Population deflation

 

with birthrates below population replacement levels in many countries, the greatest threat to human existence is not too many people but too few. By Nick Cater.

The reasons for Australia’s declining birthrate are difficult to explain in a tabloid headline, but the Sydney Morning Herald gave it a go last Wednesday.

“House prices blamed for Australia’s lowest birthrate on record,” read the front-page banner. Australian National University demographer Liz Allen told the newspaper: “Housing affordability, economic insecurity, gender inequality and climate boiling – that’s a recipe for the most effective contraceptive ever.”

If only life were so simple. The birthrate has been falling since 1959 when the average house in Sydney was less than $10,000 – $182,000 in today’s money. If there was an inverse relationship between house prices and births, the Poles would have more babies than we do since Poland has some of the most affordable housing in the OECD. The birthrate in Poland is 1.5, the same as in Australia.

Economic insecurity and gender inequality are equally improbable explanations. Australia is the tenth-most prosperous country in the world, as measured by GDP per capita. Yet the highest birthrates in the world are in sub-Saharan Africa, where people are among the world’s poorest. Chad, Mali and the Democratic Republic of Congo sit at the bottom of the World Economic Forum’s Global Gender Gap Index but rank among the 10 most fertile populations in the world.

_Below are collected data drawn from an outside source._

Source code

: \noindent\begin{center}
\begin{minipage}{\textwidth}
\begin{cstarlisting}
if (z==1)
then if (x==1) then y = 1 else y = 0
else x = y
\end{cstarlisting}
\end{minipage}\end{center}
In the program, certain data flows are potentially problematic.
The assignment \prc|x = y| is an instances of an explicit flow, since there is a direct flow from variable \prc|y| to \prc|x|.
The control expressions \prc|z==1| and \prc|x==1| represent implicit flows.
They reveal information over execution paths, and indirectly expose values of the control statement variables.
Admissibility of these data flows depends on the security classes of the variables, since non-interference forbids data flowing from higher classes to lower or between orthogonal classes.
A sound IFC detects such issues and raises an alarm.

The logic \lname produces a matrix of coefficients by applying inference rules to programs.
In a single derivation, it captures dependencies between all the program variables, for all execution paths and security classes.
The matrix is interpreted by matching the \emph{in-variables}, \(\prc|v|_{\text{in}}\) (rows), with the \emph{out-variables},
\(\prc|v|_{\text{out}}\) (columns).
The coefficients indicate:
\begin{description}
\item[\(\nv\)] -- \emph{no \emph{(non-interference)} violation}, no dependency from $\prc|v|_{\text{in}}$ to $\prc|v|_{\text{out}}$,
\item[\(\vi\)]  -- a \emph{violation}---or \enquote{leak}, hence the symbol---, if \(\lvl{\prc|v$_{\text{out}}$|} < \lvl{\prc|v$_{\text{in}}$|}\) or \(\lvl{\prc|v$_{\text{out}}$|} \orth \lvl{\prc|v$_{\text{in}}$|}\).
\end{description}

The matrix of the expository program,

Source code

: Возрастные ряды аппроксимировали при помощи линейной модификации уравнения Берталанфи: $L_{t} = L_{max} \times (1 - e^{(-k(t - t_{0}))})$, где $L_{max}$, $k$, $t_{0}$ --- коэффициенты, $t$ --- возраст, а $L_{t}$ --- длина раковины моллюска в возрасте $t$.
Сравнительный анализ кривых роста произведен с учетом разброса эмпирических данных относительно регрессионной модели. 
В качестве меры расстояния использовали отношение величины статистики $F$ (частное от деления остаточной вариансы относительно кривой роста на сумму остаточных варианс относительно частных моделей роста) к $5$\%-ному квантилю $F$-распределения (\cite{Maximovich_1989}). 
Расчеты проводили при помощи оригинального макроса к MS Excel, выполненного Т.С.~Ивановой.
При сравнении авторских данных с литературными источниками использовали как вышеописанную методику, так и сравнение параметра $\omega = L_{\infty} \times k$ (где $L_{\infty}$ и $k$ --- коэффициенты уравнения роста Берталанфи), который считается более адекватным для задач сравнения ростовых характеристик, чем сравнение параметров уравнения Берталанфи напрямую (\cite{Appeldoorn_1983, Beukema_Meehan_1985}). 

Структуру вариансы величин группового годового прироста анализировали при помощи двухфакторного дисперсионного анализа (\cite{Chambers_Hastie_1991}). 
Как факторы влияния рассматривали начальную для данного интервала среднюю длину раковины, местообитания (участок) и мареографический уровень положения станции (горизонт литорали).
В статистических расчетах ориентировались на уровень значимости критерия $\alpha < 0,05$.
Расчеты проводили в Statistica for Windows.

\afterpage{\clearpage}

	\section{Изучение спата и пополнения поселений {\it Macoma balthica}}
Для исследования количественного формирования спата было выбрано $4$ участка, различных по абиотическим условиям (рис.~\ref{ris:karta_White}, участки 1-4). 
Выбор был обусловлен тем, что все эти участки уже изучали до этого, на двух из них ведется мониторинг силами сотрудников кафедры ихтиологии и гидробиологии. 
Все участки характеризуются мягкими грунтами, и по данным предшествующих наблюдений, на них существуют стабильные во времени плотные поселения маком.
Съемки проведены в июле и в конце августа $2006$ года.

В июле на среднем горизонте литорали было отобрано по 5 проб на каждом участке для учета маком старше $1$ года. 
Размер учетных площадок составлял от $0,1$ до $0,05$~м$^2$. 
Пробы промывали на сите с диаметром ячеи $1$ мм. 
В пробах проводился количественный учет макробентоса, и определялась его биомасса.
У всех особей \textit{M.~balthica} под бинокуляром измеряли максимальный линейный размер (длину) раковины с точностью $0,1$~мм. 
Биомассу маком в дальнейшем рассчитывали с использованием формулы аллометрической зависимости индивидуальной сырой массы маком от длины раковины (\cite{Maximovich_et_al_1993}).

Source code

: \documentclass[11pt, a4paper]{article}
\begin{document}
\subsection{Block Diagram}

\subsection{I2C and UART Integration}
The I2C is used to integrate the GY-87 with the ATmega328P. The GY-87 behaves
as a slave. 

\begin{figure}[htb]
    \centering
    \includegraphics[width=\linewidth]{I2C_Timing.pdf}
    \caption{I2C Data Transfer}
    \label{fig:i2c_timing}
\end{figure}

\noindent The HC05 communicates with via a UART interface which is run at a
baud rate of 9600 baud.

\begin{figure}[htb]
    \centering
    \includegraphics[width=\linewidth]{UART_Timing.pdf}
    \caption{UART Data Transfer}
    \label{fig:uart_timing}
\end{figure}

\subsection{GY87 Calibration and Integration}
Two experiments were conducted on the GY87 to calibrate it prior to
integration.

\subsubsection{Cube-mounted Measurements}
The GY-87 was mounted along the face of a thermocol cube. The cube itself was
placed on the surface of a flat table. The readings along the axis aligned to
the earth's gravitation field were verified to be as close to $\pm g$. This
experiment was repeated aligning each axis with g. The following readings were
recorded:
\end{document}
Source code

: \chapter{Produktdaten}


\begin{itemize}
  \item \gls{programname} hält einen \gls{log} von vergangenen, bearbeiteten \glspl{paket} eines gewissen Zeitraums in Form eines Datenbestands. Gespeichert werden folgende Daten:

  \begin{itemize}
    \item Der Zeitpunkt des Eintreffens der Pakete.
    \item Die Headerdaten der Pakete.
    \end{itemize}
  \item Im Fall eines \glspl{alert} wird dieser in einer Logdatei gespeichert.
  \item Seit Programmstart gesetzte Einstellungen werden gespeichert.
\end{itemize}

Allen may be on to something with climate change, however. Performative childlessness has been popular in catastrophist circles for some time. The Birthstrike Movement’s website sets the misanthropic tone: “You can protect children while fighting climate change and systematic corruption by refusing to procreate!”

Yet population deflation is no longer just a First World problem. Birthrates have been falling almost everywhere since the 1960s. Birthrates have fallen below the World Bank’s nominal replacement rate of 2.3 in almost every Asian country, including India (2) and China (1.3). Thailand’s birthrate in 1960 was 6.1. By 2022, it dropped to 1.3.

The global birthrate has been hovering around the replacement rate since 2019, justifying the title of British demographer Paul Morland’s recent book, No One Left: Why the World Needs More Children. Moreland avoids the common trap of offering a simple explanation for complex phenomena. The link between rising prosperity and declining birthrates is at best a rule of thumb. It fails to explain for example why the fertility rate in Kenya (3.3 in 2022) has fallen much faster than in Nigeria (5.2) despite Nigeria’s more robust GDP per capita growth.

Education plays a part. In Western countries, however, the gap between the fertility rates of non-tertiary and tertiary-educated women is closing, and recent evidence shows that highly educated women are more likely to have children than those who merely have a bachelor degree.

Moreland concludes: “Whenever you think you have nailed some fundamental cause, an exception will present itself.”

One of the immediate consequences of falling birthrates is a worldwide labour shortage. In Russia, where the population has been in slow decline since the start of the century, the shortage of workers is one of the factors hindering operations in Ukraine. The UK Daily Telegraph summed it up in a black headline last year: “Russia running out of single-use soldiers”. The fiscal implications of the rising dependency ratio – the size of the working-age population compared to the number of retirees – were outlined in Treasury’s inaugural Intergenerational Report commissioned by Peter Costello in 2002. Yet governments are spending more, not less.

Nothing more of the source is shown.